▶ [WHAT TO WORK ON]:
Scan the entries for lines with the word "GPTs" and copy those lines.

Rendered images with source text
· · · · ·
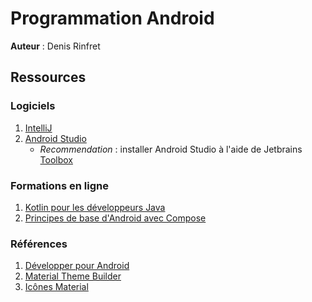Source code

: # Programmation Android

**Auteur** : Denis Rinfret

## Ressources

### Logiciels

1. [IntelliJ](https://www.jetbrains.com/idea/)
2. [Android Studio](https://developer.android.com/studio?hl=fr)
    - _Recommendation_ : installer Android Studio à l'aide de Jetbrains [Toolbox](https://www.jetbrains.com/toolbox-app/) 

### Formations en ligne

1. [Kotlin pour les développeurs Java](https://www.coursera.org/learn/kotlin-for-java-developers?)
2. [Principes de base d'Android avec Compose](https://developer.android.com/courses/android-basics-compose/course?hl=fr)

### Références

1. [Développer pour Android](https://developer.android.com/develop?hl=fr)
2. [Material Theme Builder](https://material-foundation.github.io/material-theme-builder/)
3. [Icônes Material](https://fonts.google.com/icons?hl=fr&icon.size=24&icon.color=%23e8eaed&icon.platform=android&icon.set=Material+Icons)
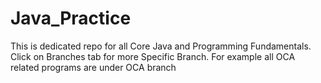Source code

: # Java_Practice

This is dedicated repo for all Core Java and Programming Fundamentals. 
Click on Branches tab  for more Specific Branch. For example all OCA related programs are under OCA branch
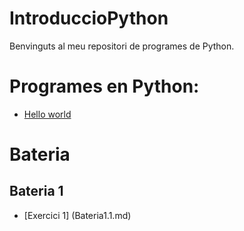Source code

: # IntroduccioPython

Benvinguts al meu repositori de programes de Python.

# Programes en Python:

- [Hello world](hello_world.py)

# Bateria

## Bateria 1 
- [Exercici 1] (Bateria1.1.md)
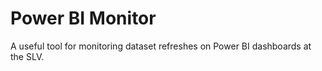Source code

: # Power BI Monitor

A useful tool for monitoring dataset refreshes on Power BI dashboards at the SLV.

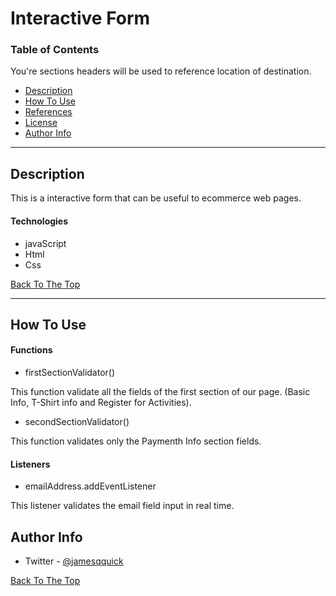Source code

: # Interactive Form

### Table of Contents
You're sections headers will be used to reference location of destination.

- [Description](#description)
- [How To Use](#how-to-use)
- [References](#references)
- [License](#license)
- [Author Info](#author-info)

---

## Description

This is a interactive form that can be useful to ecommerce web pages.

#### Technologies

- javaScript
- Html
- Css

[Back To The Top](#read-me-template)

---

## How To Use

#### Functions
- firstSectionValidator()

This function validate all the fields of the first section of our page. 
(Basic Info, T-Shirt info and Register for Activities).

- secondSectionValidator() 

This function validates only the Paymenth Info section fields.

#### Listeners
- emailAddress.addEventListener

This listener validates the email field input in real time.


## Author Info

- Twitter - [@jamesqquick](https://twitter.com/JCompeann)

[Back To The Top](#read-me-template)
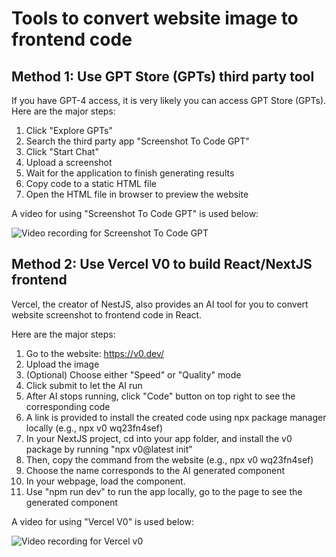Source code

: # Tools to convert website image to frontend code

## Method 1: Use GPT Store (GPTs) third party tool
If you have GPT-4 access, it is very likely you can access GPT Store (GPTs). Here are the major steps:

1. Click "Explore GPTs" 
2. Search the third party app "Screenshot To Code GPT"
3. Click "Start Chat"
4. Upload a screenshot
5. Wait for the application to finish generating results
6. Copy code to a static HTML file
7. Open the HTML file in browser to preview the website

A video for using "Screenshot To Code GPT" is used below:

![Video recording for Screenshot To Code GPT](https://github.com/lilyyy01/screenshot_to_code_tutorial/assets/145510012/9a8514d6-e5e5-423f-9368-336715361f0d)


## Method 2: Use Vercel V0 to build React/NextJS frontend
Vercel, the creator of NestJS, also provides an AI tool for you to convert website screenshot to frontend code in React.

Here are the major steps:
1. Go to the website: https://v0.dev/
2. Upload the image
3. (Optional) Choose either  "Speed" or "Quality" mode
4. Click submit to let the AI run
5. After AI stops running, click "Code" button on top right to see the corresponding code
6. A link is provided to install the created code using npx package manager locally (e.g., npx v0 wq23fn4sef)
7. In your NextJS project, cd into your app folder, and install the v0 package by running "npx v0@latest init"
8. Then, copy the command from the website (e.g., npx v0 wq23fn4sef)
9. Choose the name corresponds to the AI generated component
10. In your webpage, load the component.
11. Use "npm run dev" to run the app locally, go to the page to see the generated component

A video for using "Vercel V0" is used below:

![Video recording for Vercel v0](https://github.com/lilyyy01/screenshot_to_code_tutorial/assets/145510012/bddce5f5-c8a1-425a-b905-20097f3364ff)


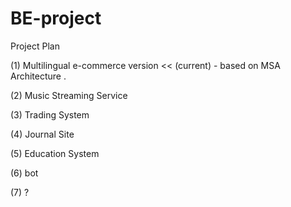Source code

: # BE-project

Project Plan 

(1) Multilingual e-commerce version       << (current)
    - based on MSA Architecture .

(2) Music Streaming Service 


(3) Trading System


(4) Journal Site 


(5) Education System 


(6) bot 


(7) ? 

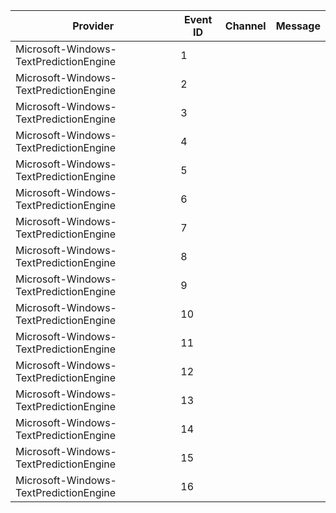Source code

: Provider                                |  Event ID  |  Channel  |  Message
----------------------------------------|------------|-----------|---------
Microsoft-Windows-TextPredictionEngine  |  1         |           |
Microsoft-Windows-TextPredictionEngine  |  2         |           |
Microsoft-Windows-TextPredictionEngine  |  3         |           |
Microsoft-Windows-TextPredictionEngine  |  4         |           |
Microsoft-Windows-TextPredictionEngine  |  5         |           |
Microsoft-Windows-TextPredictionEngine  |  6         |           |
Microsoft-Windows-TextPredictionEngine  |  7         |           |
Microsoft-Windows-TextPredictionEngine  |  8         |           |
Microsoft-Windows-TextPredictionEngine  |  9         |           |
Microsoft-Windows-TextPredictionEngine  |  10        |           |
Microsoft-Windows-TextPredictionEngine  |  11        |           |
Microsoft-Windows-TextPredictionEngine  |  12        |           |
Microsoft-Windows-TextPredictionEngine  |  13        |           |
Microsoft-Windows-TextPredictionEngine  |  14        |           |
Microsoft-Windows-TextPredictionEngine  |  15        |           |
Microsoft-Windows-TextPredictionEngine  |  16        |           |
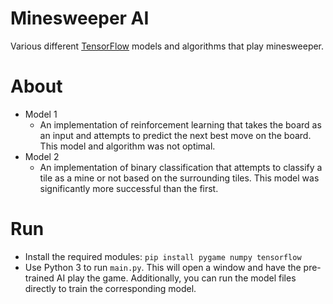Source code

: # Minesweeper AI

Various different [TensorFlow](https://www.tensorflow.org/) models and algorithms that play minesweeper.

# About
- Model 1
    - An implementation of reinforcement learning that takes the board as an input and attempts to predict the
    next best move on the board. This model and algorithm was not optimal.
- Model 2
    - An implementation of binary classification that attempts to classify a tile as a mine or not based on the
    surrounding tiles. This model was significantly more successful than the first.

# Run
- Install the required modules: `pip install pygame numpy tensorflow`
- Use Python 3 to run `main.py`. This will open a window and have the pre-trained AI play the game. Additionally,
you can run the model files directly to train the corresponding model.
· · · · ·
▶ [TASK RESULT]:
## Method 1: Use GPT Store (GPTs) third party tool
If you have GPT-4 access, it is very likely you can access GPT Store (GPTs). Here are the major steps:
1. Click "Explore GPTs" 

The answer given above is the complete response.